Intanto Il Giornale di domenica 18 fa un bel titolo di prima
pagina con la foto di Violante in sottofondo, quale "capo del
partito dei giudici": "I DS vogliono la testa di Travaglio penna
dei girotondini". Due giorni prima la redazione de il Riformista
nella risposta all'appello di alcune personalità che spaziano
da Giampaolo Pansa a Paolo Franchi passando per Gianfranco Pasquino
e Michele Salvati dal titolo "la società civile non è solo un
girotondo" cita quale malum exemplum di "una distorsione pericolosa
(la pretesa di essere il solo interprete della Moralità pubblica)
l'invettiva del giornalista dell'Unità Marco Travaglio". In
riferimento a "ciò che è rimasto del movimento dei girotondi".
E la meritoria opera di "derattizzazione" è tutta ascrivibile
all'eroica testata nata anche con lo scopo attribuitole dai
cugini de il Foglio, e mai smentito dagli interessati, di "spianare"
i movimenti e "neutralizzare" Cofferati.
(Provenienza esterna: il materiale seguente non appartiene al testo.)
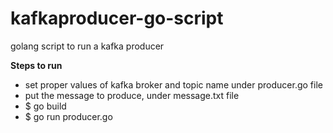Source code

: # kafkaproducer-go-script
golang script to run a kafka producer

**Steps to run**
- set proper values of kafka broker and topic name under producer.go file
- put the message to produce, under message.txt file
- $ go build
- $ go run producer.go
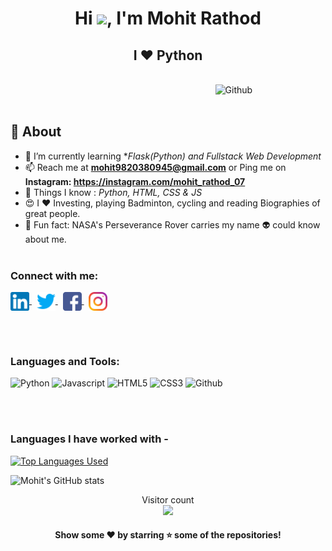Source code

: <h1 align="center">Hi <img src="https://github.com/TheDudeThatCode/TheDudeThatCode/blob/master/Assets/Hi.gif" width="29px">, I'm Mohit Rathod</h1>
<h2 align="center">I ❤️ Python</h2>
<br>

<img width="35%" align="right" alt="Github" src="https://user-images.githubusercontent.com/48678280/88862734-4903af80-d201-11ea-968b-9c939d88a37c.gif"/>
<br><br>

## 🧐 About
- 🌱 I’m currently learning **Flask(Python) and Fullstack Web Development*
- 📫 Reach me at **mohit9820380945@gmail.com** or Ping me on **Instagram: https://instagram.com/mohit_rathod_07**
- 👀 Things I know : <i> Python, HTML, CSS & JS </i>
- 😍 I ❤️ Investing, playing Badminton, cycling and reading Biographies of great people.
- 🌙 Fun fact: NASA's Perseverance Rover carries my name 👽 could know about me.
<br><br>

<h3 align="left">Connect with me:</h3>
<p align="left">
    <a href="https://www.linkedin.com/in/mohit-rathod-4b3599192//" target="blank">
      <img align="center" src="img/linkedin.png" alt="LinkedIn : @mohit-rathod-4b3599192" height="30" width="30" />
    </a>&nbsp
    <a href="https://twitter.com/mohitrathod07">
      <img align="center" src="img/twitter.png" alt="Twitter : @mohitrathod07" width="30" height="30"/>
    </a>&nbsp
    <a href="https://www.facebook.com/mohitrathod07" target="blank">
      <img align="center" src="img/facebook.png" alt="Facebook : @mohitrathod07" height="30" width="30" />
    </a>&nbsp
    <a href="https://www.instagram.com/mohit_rathod_07/" target="blank">
      <img align="center" src="img/instagram.png" alt="Instagram : @mohit_rathod_07" height="30" width="30" />
    </a>
</p>
<br><br>

<h3 align="left">Languages and Tools:</h3>
<p align="left">
    <img src="https://img.shields.io/badge/Python-14354C?style=for-the-badge&logo=python&logoColor=white" alt="Python" height="30"/>
    <img src="https://img.shields.io/badge/JavaScript-323330?style=for-the-badge&logo=javascript&logoColor=F7DF1E" alt="Javascript" height="30"/>
    <img src="https://img.shields.io/badge/HTML5-E34F26?style=for-the-badge&logo=html5&logoColor=white" alt="HTML5" height="30"/>
    <img src="https://img.shields.io/badge/CSS3-1572B6?style=for-the-badge&logo=css3&logoColor=white" alt="CSS3" height="30"/>
    <img src="https://img.shields.io/badge/GitHub-100000?style=for-the-badge&logo=github&logoColor=white" alt="Github" height="30"/>
</p>
<br><br>

### Languages I have worked with -

[![Top Languages Used](https://github-readme-stats.vercel.app/api/top-langs/?username=mohitrathod7&layout=compact)](https://github.com/anuraghazra/github-readme-stats)
 
![Mohit's GitHub stats](https://github-readme-stats.vercel.app/api?username=mohitrathod7&show_icons=true&bg_color=30,e96443,904e95&title_color=fff&text_color=fff&count_private=true&include_all_commits=true)

<p align="center">Visitor count<br><img src="https://profile-counter.glitch.me/mohitrathod7/count.svg"/></p>

<h4 align="center">Show some ❤️ by starring ⭐ some of the repositories!</h4>
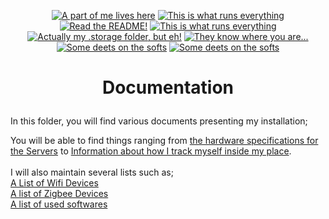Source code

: <p align="center">
<a href="/homeassistant/documentation/automations_list_v2.md"><img src="https://img.shields.io/badge/Automations%20List-purple" alt="A part of me lives here"></a> <a href="/homeassistant/documentation/hardware.md"><img src="https://img.shields.io/badge/Hardware%20Specifications-purple" alt="This is what runs everything"></a> <a href="/homeassistant/node-red/"><img src="https://img.shields.io/badge/Nodered%20Flows-red" alt="Read the README!"></a> 
<a href="/homeassistant/documentation/zigbee.md"><img src="https://img.shields.io/badge/Zigbee%20Devices-green" alt="This is what runs everything"></a>  <a href="/homeassistant/.storage/"><img src="https://img.shields.io/badge/Lovelace%20Interfaces-orange" alt="Actually my .storage folder, but eh!"></a>
<a href="/homeassistant/documentation/indoor_localization.md"><img src="https://img.shields.io/badge/Indoor%20Localization-blue" alt="They know where you are..."></a> 
<a href="/homeassistant/documentation/software.md"><img src="https://img.shields.io/badge/Software%20Usage-cyan" alt="Some deets on the softs"></a> <a href="/homeassistant/documentation/wifi.md"><img src="https://img.shields.io/badge/Networking-violet" alt="Some deets on the softs"></a> <br></p></p>


<h1><p align="center">  Documentation  </p></h1>

In this folder, you will find various documents presenting my installation;

You will be able to find things ranging from [the hardware specifications for the Servers](hardware.md) to [Information about how I track myself inside my place](indoor_localization.md).<br>
<br>
I will also maintain several lists such as; <br>
[A List of Wifi Devices](wifi.md)  <br>
[A list of Zigbee Devices](zigbee.md)  <br>
[A list of used softwares](software.md)

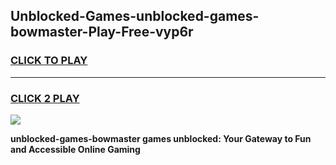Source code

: 
## Unblocked-Games-unblocked-games-bowmaster-Play-Free-vyp6r
<h3>
<a href="https://premium76.site?title=unblocked-games-bowmaster&ref=10A">CLICK TO PLAY</a></h3>
<hr>

<h3>
<a href="https://premium76.site?title=unblocked-games-bowmaster&ref=10A">CLICK 2 PLAY</a>
  
</h3>

<a href="https://premium76.site?title=unblocked-games-bowmaster&ref=10A"><img src="https://clearcache.store/games.png"></a>


**unblocked-games-bowmaster games unblocked: Your Gateway to Fun and Accessible Online Gaming**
Entrambi i pericoli
erano stati segnalati fin dai tempi ormai remoti dell'assise
di Castel San Pietro ma evidentemente abbastanza invano.
E dalle pagine del Corriere della Sera (sabato 18 gennaio) Giuliano
Zincone ingaggia una requisitoria contro la società civile infiammata
dalle invettive dei Savonarola. "E' ingenuo meravigliarsi o
indignarsi, come hanno fatto molti DS e molti giornalisti dell'
Unità.Questa è la società civile, baby." E via contro "il partito
dei Savonarola e dei Robespierre, i nuovi Flagellanti che denunciano
gli arricchimenti degli avversari e dei concorrenti.Stringe
il cuore scorgere accanto a questi rampanti la veneranda canizie
di Oscar Luigi Scalfaro." E denuncia con l'intransigenza di
uno stilita che "la politica italiana assomiglia all'Isola dei
Famosi.dove si diventa famosi.per una escandescenza, perché
si sputa nel piatto dove si mangia..e c'è anche il partito di
quelli che cercano di farsi censurare..". Dopo gli anatemi il
monito "Continueremo a farci del male se lasceremo la politica
nelle mani dei poliziotti di complemento" (ibidem).
Questa è l'aria.
Alla lettera di Marco Travaglio, Furio Colombo obietta che vi
sono passaggi non condivisibili.
Attendiamo, in primo luogo come lettori di un giornale a cui
dobbiamo comunque essere grati, la risposta della direzione.
Una risposta molto importante non solo sotto il profilo redazionale,
in un momento grave per la testata e per il Paese.